# GDL Industries, inc. American Traveler TrailerT



## JhnHinc2365 (Jun 23, 2015)

Does anyone know where to find the ID for this type of trailer. It is 35' in length. There's a silver sticker on the side towards the front, but it has been torn off.  Wondering if there is another place for the ID or serial number.


----------



## krsmitty (Jun 24, 2015)

Possibly on a sticker inside one of the kitchen cabinets or on the TT door.
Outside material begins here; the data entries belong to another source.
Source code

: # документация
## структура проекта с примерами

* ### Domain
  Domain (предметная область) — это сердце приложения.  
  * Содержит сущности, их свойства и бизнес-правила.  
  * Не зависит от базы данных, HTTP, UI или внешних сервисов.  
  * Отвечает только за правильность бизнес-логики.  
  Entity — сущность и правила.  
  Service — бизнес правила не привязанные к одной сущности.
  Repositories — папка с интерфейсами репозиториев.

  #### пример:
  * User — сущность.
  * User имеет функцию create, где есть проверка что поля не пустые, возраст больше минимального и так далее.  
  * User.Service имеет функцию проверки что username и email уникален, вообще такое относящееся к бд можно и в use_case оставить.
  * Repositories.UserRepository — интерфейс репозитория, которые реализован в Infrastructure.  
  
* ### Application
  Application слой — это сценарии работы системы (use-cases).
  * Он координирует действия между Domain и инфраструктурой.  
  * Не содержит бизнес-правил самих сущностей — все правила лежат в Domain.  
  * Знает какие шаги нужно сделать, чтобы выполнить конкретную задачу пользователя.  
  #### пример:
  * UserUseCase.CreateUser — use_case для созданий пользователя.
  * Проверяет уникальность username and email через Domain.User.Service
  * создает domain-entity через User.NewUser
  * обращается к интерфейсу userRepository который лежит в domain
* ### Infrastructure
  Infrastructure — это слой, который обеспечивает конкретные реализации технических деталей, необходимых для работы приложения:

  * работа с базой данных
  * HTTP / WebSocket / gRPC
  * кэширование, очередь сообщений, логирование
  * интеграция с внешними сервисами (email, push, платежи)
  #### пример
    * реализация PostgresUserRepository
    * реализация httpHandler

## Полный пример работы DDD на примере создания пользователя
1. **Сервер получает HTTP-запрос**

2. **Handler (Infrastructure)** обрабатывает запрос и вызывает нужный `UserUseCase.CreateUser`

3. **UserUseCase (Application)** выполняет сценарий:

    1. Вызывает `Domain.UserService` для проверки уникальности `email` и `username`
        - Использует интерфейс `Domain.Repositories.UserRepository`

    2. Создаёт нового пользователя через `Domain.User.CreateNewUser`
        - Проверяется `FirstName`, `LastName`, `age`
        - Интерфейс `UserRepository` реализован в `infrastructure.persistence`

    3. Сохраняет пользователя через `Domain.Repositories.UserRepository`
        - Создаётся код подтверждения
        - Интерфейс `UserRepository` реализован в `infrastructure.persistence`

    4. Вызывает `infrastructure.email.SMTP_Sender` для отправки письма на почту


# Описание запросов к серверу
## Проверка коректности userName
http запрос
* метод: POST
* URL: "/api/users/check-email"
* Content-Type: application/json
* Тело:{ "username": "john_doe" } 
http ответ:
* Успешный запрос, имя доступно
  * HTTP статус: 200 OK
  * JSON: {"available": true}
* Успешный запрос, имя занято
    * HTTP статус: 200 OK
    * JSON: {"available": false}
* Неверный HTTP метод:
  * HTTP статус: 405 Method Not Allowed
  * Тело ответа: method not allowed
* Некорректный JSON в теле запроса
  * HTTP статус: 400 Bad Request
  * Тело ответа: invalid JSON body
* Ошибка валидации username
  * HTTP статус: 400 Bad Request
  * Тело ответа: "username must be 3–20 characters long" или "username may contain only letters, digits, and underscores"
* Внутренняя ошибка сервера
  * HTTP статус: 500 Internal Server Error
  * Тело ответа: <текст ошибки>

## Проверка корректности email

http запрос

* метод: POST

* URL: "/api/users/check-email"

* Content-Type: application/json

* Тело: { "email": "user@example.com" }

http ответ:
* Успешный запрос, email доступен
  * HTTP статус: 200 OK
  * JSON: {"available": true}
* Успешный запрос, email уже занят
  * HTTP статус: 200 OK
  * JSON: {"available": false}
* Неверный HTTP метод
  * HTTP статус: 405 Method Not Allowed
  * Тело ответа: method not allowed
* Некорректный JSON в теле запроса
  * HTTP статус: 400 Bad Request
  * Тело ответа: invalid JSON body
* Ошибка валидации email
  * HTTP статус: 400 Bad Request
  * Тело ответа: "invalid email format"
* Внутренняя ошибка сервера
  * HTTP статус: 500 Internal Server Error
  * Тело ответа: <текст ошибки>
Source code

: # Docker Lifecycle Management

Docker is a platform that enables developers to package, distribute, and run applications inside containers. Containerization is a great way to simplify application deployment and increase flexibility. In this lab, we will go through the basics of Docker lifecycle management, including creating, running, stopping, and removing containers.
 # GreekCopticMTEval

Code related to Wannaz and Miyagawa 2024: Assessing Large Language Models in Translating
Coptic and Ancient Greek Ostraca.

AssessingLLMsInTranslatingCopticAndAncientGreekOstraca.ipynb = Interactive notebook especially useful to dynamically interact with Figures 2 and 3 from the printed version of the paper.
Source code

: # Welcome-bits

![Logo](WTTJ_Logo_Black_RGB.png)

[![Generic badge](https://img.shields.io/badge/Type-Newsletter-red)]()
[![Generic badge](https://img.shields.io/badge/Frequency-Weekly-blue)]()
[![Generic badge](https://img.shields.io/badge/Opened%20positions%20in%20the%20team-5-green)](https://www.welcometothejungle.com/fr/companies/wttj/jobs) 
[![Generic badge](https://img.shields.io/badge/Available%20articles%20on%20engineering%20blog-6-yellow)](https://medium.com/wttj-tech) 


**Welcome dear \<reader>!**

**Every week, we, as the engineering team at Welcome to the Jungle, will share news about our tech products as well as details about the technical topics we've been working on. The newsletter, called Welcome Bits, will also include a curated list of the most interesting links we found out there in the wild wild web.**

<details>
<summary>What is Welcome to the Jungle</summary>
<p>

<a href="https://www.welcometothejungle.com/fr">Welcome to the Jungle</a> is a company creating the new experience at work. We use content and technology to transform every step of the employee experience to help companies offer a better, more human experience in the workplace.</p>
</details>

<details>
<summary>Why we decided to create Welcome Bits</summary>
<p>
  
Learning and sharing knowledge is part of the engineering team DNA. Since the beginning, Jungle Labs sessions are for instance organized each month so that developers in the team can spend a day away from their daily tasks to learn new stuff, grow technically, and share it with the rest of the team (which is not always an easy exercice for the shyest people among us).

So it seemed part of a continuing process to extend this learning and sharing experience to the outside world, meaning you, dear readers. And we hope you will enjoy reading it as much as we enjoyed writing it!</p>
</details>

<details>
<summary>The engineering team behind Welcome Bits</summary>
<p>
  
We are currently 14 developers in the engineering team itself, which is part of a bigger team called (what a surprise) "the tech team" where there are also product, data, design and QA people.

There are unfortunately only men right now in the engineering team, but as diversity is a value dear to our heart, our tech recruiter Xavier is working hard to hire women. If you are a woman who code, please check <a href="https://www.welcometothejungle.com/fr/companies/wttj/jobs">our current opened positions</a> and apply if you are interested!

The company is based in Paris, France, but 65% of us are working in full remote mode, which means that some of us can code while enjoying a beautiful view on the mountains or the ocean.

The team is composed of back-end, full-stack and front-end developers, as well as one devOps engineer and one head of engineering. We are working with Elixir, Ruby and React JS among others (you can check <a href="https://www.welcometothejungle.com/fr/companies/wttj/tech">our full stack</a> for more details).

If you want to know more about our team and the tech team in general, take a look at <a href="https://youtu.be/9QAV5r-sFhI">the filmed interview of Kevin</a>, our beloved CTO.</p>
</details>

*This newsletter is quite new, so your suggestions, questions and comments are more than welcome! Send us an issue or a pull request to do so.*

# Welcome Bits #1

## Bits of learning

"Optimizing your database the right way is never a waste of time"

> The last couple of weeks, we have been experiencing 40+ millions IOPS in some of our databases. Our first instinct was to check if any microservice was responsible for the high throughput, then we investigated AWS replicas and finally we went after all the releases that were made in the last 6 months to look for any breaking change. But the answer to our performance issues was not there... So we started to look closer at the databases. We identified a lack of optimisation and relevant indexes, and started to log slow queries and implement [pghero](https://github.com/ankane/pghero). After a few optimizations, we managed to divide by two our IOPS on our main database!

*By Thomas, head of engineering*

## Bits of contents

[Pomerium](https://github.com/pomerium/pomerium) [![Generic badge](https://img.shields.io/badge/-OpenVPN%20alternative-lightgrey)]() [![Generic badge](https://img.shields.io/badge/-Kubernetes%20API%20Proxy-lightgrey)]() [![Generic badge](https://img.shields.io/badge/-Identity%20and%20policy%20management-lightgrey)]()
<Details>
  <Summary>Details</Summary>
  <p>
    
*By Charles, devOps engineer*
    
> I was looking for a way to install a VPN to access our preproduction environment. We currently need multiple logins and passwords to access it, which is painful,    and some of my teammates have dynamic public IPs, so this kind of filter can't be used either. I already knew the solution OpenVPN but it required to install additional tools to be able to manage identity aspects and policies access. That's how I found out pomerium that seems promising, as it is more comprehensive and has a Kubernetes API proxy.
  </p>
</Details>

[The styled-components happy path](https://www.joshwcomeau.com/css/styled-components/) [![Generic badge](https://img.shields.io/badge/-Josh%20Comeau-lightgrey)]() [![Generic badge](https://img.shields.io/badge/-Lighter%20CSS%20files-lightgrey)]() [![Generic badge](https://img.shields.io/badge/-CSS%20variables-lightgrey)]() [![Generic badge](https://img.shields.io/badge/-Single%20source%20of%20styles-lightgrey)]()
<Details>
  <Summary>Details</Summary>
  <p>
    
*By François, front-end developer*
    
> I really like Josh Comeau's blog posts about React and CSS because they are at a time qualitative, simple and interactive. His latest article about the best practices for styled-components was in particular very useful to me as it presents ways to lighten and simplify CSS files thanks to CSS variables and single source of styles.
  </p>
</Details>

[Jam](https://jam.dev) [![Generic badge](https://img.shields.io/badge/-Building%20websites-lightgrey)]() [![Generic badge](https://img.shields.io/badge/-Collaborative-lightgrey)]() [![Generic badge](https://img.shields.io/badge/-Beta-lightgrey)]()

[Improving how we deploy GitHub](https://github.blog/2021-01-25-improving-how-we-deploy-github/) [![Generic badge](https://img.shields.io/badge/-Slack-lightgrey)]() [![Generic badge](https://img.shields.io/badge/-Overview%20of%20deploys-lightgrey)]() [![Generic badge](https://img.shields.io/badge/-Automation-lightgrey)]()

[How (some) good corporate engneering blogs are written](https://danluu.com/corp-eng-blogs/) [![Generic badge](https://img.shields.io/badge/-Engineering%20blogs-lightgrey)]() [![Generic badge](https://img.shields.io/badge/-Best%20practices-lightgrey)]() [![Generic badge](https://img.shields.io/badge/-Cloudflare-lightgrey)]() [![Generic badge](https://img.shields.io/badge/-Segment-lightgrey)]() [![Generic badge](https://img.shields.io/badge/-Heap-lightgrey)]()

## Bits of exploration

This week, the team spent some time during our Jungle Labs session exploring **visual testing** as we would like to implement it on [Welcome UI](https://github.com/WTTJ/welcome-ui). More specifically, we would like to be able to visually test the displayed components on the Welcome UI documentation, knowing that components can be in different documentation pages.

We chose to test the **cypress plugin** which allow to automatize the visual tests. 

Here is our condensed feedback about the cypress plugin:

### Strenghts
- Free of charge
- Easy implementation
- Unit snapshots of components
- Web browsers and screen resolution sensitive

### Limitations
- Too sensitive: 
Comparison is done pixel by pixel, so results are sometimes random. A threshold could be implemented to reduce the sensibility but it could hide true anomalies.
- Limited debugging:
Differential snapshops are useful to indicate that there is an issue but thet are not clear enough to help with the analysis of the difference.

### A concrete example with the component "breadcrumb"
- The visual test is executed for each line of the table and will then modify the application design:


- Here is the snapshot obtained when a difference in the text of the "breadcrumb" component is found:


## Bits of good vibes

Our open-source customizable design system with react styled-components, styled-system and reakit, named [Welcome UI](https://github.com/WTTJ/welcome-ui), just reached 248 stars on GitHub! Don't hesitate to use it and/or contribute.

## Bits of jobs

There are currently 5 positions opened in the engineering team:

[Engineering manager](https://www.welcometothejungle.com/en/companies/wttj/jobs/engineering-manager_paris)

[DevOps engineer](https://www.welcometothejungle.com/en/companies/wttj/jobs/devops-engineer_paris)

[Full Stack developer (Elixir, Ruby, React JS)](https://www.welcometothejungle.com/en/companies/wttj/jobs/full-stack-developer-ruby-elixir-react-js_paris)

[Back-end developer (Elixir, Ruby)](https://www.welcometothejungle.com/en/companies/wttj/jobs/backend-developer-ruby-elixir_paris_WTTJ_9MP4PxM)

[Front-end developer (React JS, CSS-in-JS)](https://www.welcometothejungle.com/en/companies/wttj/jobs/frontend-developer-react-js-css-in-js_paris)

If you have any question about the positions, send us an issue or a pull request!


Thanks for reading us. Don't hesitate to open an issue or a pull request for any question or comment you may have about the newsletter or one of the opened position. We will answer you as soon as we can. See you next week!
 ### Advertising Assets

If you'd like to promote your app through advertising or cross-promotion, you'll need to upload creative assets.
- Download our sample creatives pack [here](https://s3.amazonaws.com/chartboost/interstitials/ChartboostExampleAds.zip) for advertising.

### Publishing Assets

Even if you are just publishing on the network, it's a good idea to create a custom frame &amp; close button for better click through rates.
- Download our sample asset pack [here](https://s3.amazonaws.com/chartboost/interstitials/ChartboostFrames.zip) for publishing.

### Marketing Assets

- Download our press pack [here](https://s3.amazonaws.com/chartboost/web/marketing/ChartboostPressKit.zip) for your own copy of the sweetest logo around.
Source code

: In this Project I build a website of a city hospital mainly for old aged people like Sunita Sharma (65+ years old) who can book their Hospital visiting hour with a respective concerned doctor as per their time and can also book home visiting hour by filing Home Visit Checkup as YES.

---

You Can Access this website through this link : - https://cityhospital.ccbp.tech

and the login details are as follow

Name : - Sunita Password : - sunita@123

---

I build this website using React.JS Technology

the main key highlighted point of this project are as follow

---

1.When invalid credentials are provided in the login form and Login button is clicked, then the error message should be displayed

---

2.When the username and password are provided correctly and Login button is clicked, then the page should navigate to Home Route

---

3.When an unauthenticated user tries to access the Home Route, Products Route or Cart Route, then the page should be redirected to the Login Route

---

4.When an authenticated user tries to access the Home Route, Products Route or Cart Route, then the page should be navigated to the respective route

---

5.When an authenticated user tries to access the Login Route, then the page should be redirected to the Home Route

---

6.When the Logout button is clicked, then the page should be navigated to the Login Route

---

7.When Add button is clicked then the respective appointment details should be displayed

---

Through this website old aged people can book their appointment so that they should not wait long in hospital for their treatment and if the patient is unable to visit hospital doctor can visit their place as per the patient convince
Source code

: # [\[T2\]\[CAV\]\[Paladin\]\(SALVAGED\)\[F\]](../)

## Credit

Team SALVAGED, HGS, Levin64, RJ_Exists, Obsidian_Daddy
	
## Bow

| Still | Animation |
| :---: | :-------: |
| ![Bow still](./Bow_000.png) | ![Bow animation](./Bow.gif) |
Places I have seen them.


----------



## JhnHinc2365 (Jun 26, 2015)

My son bought this from a person up north of here.  No bill of sale.  Person did not have title either.  This is why I am looking for the ID.  There is a number stamped on the tongue of the hitch and a sticker on the side of the hitch ET&T Frames.  I called them and they told me they make the frames not the trailers.  He told me the places to look for the ID sticker. Found nothing.  The plaque on the side by the slider says GDL industries, IN.by  EPC, Elkhart, IN.


----------



## C Nash (Jun 26, 2015)

WOW no title and the serial number gone sure sounds fishy.  Does it have a Tag?  Might trace it thru tag num if it has one.  Have you asked the previous owner where he got it?  Do you know the year model.  Dont know what state you are in but some dont have titles for older models.  Let us know how it turns out.


----------



## JhnHinc2365 (Jun 27, 2015)

I questioned that myself. The stamp on the trailer tongue says the frame was built in 86.  I called a rep for that company. He told me that they built frames only not the actual trailer.  Still will be looking. Will let you know the outcome.  thank you.


----------